Provided material ->

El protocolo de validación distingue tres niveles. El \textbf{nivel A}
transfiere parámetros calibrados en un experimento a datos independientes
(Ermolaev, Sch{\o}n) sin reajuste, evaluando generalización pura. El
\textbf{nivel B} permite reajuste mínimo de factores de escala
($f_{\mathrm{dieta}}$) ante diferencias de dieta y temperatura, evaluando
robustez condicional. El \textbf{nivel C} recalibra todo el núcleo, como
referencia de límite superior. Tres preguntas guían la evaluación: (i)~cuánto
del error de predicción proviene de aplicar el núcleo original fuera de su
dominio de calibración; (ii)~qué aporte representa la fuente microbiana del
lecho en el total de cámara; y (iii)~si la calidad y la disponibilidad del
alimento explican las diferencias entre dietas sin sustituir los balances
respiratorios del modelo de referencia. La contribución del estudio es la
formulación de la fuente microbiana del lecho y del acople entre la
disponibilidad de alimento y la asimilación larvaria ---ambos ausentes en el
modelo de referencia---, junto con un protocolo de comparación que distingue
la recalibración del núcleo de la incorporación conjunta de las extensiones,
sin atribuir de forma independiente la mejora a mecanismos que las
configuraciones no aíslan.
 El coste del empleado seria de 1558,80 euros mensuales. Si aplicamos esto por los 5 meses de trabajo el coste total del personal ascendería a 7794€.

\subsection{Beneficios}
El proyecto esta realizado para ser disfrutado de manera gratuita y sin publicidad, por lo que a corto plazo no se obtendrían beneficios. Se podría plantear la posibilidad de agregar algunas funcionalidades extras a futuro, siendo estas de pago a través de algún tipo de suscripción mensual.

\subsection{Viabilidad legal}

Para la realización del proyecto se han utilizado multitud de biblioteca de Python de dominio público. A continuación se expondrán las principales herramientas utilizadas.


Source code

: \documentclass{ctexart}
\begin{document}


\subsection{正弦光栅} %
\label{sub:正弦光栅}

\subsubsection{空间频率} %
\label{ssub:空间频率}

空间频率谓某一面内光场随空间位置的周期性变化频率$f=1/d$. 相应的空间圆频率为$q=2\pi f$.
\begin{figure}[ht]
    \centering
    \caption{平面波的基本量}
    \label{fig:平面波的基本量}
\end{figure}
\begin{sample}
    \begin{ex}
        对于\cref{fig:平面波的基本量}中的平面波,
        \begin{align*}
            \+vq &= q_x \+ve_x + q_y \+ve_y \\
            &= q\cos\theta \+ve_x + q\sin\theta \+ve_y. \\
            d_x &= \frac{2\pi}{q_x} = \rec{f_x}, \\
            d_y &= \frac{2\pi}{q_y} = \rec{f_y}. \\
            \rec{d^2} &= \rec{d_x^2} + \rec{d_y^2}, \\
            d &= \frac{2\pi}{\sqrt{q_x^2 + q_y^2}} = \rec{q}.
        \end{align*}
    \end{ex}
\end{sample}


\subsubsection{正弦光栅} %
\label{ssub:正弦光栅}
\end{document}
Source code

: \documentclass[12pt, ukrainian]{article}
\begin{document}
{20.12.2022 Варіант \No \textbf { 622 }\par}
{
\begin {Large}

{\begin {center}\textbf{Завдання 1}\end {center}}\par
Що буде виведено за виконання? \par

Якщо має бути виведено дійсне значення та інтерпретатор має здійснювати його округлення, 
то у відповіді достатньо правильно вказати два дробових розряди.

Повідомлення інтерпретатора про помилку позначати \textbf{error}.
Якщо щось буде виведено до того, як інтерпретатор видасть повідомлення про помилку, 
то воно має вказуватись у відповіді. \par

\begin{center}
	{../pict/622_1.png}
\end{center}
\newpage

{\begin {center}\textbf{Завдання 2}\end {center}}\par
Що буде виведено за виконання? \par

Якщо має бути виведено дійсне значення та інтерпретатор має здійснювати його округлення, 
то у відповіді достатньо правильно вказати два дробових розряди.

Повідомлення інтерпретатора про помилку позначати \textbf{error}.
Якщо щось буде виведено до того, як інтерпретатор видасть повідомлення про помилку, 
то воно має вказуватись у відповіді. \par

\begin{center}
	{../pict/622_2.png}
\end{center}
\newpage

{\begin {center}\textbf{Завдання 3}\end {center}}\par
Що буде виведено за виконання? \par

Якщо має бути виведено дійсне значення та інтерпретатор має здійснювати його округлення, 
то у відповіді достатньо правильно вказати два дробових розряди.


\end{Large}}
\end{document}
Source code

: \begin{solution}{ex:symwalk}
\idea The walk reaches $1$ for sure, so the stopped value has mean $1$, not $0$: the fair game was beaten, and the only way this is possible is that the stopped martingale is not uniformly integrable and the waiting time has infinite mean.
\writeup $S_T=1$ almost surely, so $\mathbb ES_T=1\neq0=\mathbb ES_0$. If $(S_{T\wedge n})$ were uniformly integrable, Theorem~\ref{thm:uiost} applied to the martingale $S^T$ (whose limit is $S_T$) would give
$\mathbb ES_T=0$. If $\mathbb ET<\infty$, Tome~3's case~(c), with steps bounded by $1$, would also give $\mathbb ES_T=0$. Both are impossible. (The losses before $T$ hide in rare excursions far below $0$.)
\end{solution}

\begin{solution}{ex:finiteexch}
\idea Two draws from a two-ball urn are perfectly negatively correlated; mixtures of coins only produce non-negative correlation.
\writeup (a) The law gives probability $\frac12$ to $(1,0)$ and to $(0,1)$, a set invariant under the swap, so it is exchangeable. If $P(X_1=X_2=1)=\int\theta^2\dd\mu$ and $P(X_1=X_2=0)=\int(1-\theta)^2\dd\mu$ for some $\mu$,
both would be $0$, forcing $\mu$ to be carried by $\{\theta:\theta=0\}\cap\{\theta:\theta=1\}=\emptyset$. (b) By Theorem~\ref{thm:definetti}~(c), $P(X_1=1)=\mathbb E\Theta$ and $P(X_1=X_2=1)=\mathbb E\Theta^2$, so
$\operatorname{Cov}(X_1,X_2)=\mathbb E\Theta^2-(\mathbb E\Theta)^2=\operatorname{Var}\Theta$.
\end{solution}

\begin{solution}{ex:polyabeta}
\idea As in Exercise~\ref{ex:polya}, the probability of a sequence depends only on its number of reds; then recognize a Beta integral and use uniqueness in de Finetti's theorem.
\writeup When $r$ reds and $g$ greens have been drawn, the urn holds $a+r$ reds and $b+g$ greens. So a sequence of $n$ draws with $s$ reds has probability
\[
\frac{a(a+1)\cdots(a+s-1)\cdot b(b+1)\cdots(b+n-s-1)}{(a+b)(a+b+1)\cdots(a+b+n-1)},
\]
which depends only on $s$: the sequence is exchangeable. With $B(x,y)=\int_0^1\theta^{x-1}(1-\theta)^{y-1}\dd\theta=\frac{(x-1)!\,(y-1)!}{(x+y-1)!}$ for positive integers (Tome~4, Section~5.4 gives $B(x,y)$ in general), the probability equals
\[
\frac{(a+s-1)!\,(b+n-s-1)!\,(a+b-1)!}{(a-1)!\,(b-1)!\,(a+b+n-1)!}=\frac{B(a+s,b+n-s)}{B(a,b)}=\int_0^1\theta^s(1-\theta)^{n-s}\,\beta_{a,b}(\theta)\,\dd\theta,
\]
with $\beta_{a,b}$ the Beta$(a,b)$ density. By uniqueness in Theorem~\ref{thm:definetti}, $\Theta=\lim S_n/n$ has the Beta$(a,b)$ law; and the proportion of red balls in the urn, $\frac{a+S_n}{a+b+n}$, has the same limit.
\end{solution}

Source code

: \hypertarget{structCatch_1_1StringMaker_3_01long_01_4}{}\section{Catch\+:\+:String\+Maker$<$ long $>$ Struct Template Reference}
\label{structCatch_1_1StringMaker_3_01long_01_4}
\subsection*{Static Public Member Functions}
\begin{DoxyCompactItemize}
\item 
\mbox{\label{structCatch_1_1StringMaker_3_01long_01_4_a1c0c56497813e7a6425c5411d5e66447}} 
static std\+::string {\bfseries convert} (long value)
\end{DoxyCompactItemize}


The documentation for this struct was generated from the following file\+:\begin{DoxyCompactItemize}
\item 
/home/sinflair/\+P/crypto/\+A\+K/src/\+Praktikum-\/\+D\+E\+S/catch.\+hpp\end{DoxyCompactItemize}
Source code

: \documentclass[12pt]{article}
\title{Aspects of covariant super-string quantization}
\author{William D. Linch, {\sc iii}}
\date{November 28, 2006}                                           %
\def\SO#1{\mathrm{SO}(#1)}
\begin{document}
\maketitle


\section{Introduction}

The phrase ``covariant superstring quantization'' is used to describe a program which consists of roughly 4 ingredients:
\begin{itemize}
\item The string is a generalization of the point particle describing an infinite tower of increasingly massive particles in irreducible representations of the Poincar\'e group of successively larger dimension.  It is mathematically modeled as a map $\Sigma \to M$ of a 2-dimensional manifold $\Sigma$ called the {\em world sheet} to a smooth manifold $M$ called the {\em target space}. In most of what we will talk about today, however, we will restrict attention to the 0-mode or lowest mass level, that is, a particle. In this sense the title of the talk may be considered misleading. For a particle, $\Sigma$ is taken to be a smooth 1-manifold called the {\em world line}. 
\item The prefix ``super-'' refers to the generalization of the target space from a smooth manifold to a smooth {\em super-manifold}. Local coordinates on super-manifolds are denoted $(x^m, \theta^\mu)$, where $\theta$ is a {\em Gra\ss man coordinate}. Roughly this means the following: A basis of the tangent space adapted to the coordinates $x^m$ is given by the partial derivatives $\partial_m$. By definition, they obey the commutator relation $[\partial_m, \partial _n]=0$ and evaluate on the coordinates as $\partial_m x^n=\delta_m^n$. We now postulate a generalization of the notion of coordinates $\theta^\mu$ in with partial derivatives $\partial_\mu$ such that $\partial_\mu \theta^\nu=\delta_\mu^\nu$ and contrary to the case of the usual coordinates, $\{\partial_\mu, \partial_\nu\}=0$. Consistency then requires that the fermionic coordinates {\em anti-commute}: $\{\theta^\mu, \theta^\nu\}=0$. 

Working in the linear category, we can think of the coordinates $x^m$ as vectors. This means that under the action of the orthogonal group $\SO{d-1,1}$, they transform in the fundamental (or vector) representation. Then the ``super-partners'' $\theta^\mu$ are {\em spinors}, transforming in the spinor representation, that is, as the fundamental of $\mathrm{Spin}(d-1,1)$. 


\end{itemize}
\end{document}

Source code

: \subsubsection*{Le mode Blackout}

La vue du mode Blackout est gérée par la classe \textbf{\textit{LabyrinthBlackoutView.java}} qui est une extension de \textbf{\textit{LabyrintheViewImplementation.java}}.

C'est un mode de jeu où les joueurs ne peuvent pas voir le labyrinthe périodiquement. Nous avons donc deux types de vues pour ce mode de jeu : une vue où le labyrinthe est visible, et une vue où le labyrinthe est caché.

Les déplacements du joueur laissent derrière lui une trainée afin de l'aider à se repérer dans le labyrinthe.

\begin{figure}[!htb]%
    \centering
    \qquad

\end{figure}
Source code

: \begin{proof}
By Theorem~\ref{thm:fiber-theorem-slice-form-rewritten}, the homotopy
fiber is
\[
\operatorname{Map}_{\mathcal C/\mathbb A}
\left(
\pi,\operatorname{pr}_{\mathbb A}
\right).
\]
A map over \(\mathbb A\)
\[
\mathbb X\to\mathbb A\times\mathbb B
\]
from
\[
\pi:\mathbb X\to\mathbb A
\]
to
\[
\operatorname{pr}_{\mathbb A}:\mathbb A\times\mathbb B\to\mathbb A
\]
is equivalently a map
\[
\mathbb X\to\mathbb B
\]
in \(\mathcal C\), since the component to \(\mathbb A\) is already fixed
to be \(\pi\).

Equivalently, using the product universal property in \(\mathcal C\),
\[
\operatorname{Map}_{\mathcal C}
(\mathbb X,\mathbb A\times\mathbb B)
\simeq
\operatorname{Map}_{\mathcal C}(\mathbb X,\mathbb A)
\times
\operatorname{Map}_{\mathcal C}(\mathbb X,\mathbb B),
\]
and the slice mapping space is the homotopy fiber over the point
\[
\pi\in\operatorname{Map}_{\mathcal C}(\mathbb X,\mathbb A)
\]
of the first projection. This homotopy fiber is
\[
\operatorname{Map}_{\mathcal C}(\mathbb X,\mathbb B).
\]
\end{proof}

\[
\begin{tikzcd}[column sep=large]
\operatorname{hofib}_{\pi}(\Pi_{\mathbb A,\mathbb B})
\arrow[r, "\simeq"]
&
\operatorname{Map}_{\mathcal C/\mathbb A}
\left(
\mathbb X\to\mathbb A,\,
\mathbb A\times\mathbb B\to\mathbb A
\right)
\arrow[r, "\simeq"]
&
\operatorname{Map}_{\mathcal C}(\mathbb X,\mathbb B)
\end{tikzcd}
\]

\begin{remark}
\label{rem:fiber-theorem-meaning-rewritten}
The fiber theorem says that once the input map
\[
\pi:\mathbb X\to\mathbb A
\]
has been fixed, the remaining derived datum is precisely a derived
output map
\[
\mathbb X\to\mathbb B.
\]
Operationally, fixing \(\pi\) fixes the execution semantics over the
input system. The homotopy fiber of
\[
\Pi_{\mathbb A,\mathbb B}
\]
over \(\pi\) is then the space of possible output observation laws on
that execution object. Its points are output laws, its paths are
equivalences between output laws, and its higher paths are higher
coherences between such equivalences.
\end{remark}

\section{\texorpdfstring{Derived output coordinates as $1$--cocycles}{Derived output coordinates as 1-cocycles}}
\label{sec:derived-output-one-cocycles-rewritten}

Task -> Beginning at the top of the data, extract each line through the line containing "configuraciones no aíslan." and return those lines exactly, with nothing added.

Solved problem ->
El protocolo de validación distingue tres niveles. El \textbf{nivel A}
transfiere parámetros calibrados en un experimento a datos independientes
(Ermolaev, Sch{\o}n) sin reajuste, evaluando generalización pura. El
\textbf{nivel B} permite reajuste mínimo de factores de escala
($f_{\mathrm{dieta}}$) ante diferencias de dieta y temperatura, evaluando
robustez condicional. El \textbf{nivel C} recalibra todo el núcleo, como
referencia de límite superior. Tres preguntas guían la evaluación: (i)~cuánto
del error de predicción proviene de aplicar el núcleo original fuera de su
dominio de calibración; (ii)~qué aporte representa la fuente microbiana del
lecho en el total de cámara; y (iii)~si la calidad y la disponibilidad del
alimento explican las diferencias entre dietas sin sustituir los balances
respiratorios del modelo de referencia. La contribución del estudio es la
formulación de la fuente microbiana del lecho y del acople entre la
disponibilidad de alimento y la asimilación larvaria ---ambos ausentes en el
modelo de referencia---, junto con un protocolo de comparación que distingue
la recalibración del núcleo de la incorporación conjunta de las extensiones,
sin atribuir de forma independiente la mejora a mecanismos que las
configuraciones no aíslan.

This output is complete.